Jueves, 20.06.2019 - 11:42 h
Telediaria

El funeral en vida de Javier Sardá: el último golpe de efecto televisivo

La productora La Coproductora ha instalado en Movistar Plus 'El cielo puede esperar'. Se trata de un programa que simula el funeral de personalidades relevantes. Leyva, Ana Belén, Arturo Valls o, esta noche, Javier Sardá han sido los primeros en someterse a esta simulación de muerte como excusa para realizar un homenaje y que lo puedan ver... vivos.

Tratar la muerte en televisión siempre da 'yuyu' y puede provocar cierta incomodidad en el espectador. El as en la manga para que esto no pase en la premisa de 'El cielo puede esperar' está en el humor. El show es un espacio pretendidamente de comedia, que intenta realizar un homenaje a 'ilustres fallecidos' reuniendo en una especie de capilla a sus amigos más vips. Hay discursos, hay actuaciones musicales y hay mucha mordacidad de guion. Porque se nota que hasta los invitados tienen guion. Y lo interpretan a su manera. 

De hecho, en guion el programa aprueba con nota, pues está muy bien estructurado: equilibra el recorrido por lo que diferencia al invitado con ayuda de pullas de sus familiares y amigos.
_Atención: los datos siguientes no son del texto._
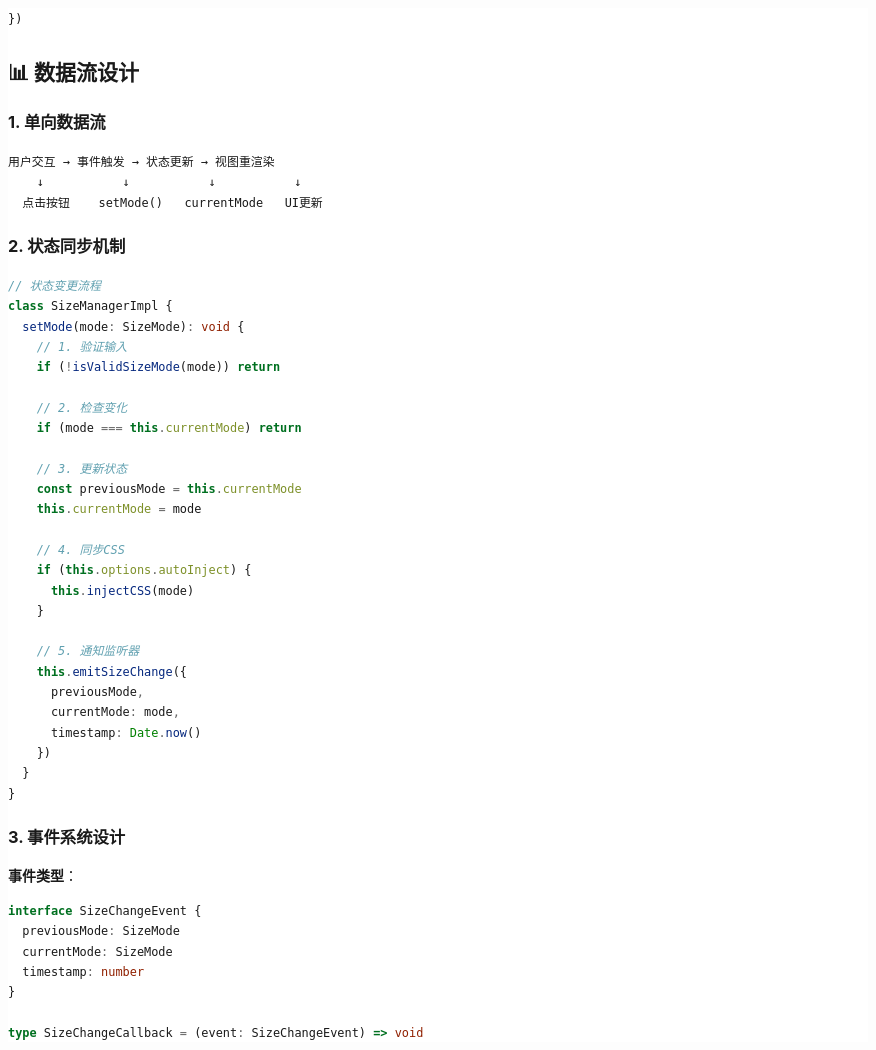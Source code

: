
 ```typescript
})
```

## 📊 数据流设计

### 1. 单向数据流

```
用户交互 → 事件触发 → 状态更新 → 视图重渲染
    ↓           ↓           ↓           ↓
  点击按钮    setMode()   currentMode   UI更新
```

### 2. 状态同步机制

```typescript
// 状态变更流程
class SizeManagerImpl {
  setMode(mode: SizeMode): void {
    // 1. 验证输入
    if (!isValidSizeMode(mode)) return
    
    // 2. 检查变化
    if (mode === this.currentMode) return
    
    // 3. 更新状态
    const previousMode = this.currentMode
    this.currentMode = mode
    
    // 4. 同步CSS
    if (this.options.autoInject) {
      this.injectCSS(mode)
    }
    
    // 5. 通知监听器
    this.emitSizeChange({
      previousMode,
      currentMode: mode,
      timestamp: Date.now()
    })
  }
}
```

### 3. 事件系统设计

**事件类型**：
```typescript
interface SizeChangeEvent {
  previousMode: SizeMode
  currentMode: SizeMode
  timestamp: number
}

type SizeChangeCallback = (event: SizeChangeEvent) => void
```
Desde una especie de limbo o sala de espera inmaculada, el protagonista observa todo lo que se comenta de él. Todo, bueno y malo. Así, 'El cielo puede esperar' juega muy bien el vaivén de planos de reacción como la expresividad ante el percal del supuesto fallecido y los asistentes a su funeral.
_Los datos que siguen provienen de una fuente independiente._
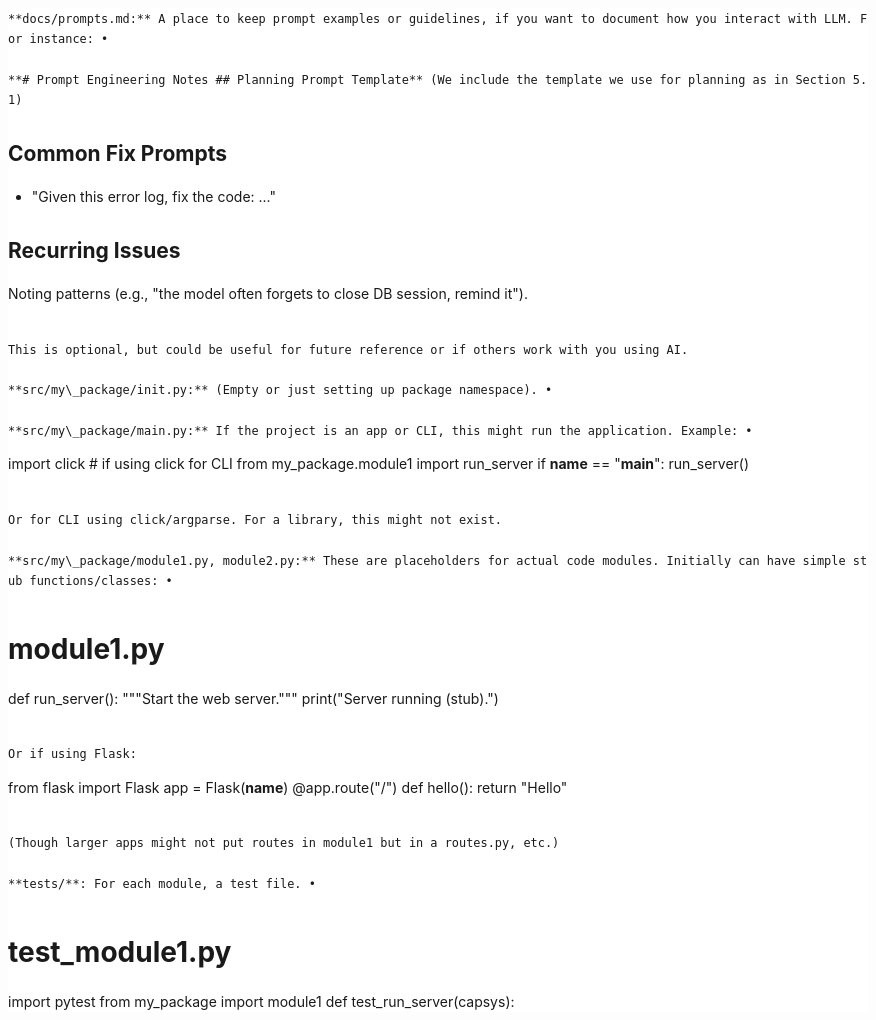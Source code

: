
 ```
**docs/prompts.md:** A place to keep prompt examples or guidelines, if you want to document how you interact with LLM. For instance: •

**# Prompt Engineering Notes ## Planning Prompt Template** (We include the template we use for planning as in Section 5.1)

```
## Common Fix Prompts
- "Given this error log, fix the code: ..."
## Recurring Issues
Noting patterns (e.g., "the model often forgets to close DB session, remind 
it").
```

This is optional, but could be useful for future reference or if others work with you using AI.

**src/my\_package/init.py:** (Empty or just setting up package namespace). •

**src/my\_package/main.py:** If the project is an app or CLI, this might run the application. Example: •

```
import click # if using click for CLI
from my_package.module1 import run_server
if __name__ == "__main__":
    run_server()
```

Or for CLI using click/argparse. For a library, this might not exist.

**src/my\_package/module1.py, module2.py:** These are placeholders for actual code modules. Initially can have simple stub functions/classes: •

```
# module1.py
def run_server():
    """Start the web server."""
    print("Server running (stub).")
```

Or if using Flask:

```
from flask import Flask
app = Flask(__name__)
@app.route("/")
def hello():
    return "Hello"
```

(Though larger apps might not put routes in module1 but in a routes.py, etc.)

**tests/**: For each module, a test file. •

```
# test_module1.py
import pytest
from my_package import module1
def test_run_server(capsys):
Pero el resultado ha quedado raro, sin ser nada malo ser raro. Lo que se preveía como un show de humor que relativiza la muerte, se ha torcido en un viaje emocional justo en el límite para resultar incómodo al espectador durante el visionado. Lo que supone un problema.

Al final, el formato recuerda demasiado al 'Roast' de Paramount Comedy, un mítico espacio estadounidense de comedia en el que un grupo de amigos se reúne para criticar en público y a través de monólogos al protagonista del show. 'El Cielo puede esperar' ha dado un paso más allá, con la todopoderosa premisa de la muerte. Un aplauso para este riesgo.
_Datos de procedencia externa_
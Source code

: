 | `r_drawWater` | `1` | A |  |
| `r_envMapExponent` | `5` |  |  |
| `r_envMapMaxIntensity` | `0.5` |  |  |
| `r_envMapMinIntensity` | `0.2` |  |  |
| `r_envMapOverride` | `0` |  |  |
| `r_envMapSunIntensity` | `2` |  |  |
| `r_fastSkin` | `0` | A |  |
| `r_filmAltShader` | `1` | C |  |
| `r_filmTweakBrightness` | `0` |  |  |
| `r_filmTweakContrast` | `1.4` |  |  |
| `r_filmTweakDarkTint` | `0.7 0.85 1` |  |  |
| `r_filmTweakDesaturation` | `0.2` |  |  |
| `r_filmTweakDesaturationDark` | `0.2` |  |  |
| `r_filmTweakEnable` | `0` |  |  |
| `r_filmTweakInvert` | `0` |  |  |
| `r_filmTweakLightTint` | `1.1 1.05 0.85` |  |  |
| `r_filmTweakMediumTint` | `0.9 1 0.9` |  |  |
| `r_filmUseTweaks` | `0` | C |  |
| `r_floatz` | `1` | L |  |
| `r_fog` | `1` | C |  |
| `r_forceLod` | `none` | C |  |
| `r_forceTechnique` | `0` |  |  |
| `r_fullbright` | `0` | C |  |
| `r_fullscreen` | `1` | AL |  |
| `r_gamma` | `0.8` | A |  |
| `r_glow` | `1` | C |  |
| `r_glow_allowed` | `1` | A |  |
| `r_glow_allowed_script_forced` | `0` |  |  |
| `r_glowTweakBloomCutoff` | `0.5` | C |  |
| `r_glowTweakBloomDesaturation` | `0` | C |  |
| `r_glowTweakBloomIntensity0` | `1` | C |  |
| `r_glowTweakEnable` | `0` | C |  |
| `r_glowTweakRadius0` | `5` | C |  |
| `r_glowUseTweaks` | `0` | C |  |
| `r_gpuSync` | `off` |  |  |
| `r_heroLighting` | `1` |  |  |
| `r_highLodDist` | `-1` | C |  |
El programa está bien escrito, con un buen desarrollo de la trama -primero un gag figurando una muerte absurda del  convidado, después una buena  celebración del funeral con apariciones estelares que sorprenden al invitado y el desenlace -con final feliz de resurrección para no dejar mal rollo-, pero le falta un hilo conductor que organice y marque más el tono emocionalmente irónico que defiende el programa. Porque, por momentos, parece un silencioso funeral de verdad que no  tiene ninguna gracia. Y eso descoloca el visionado. Porque aún no estamos preparados para enterrarnos vivos.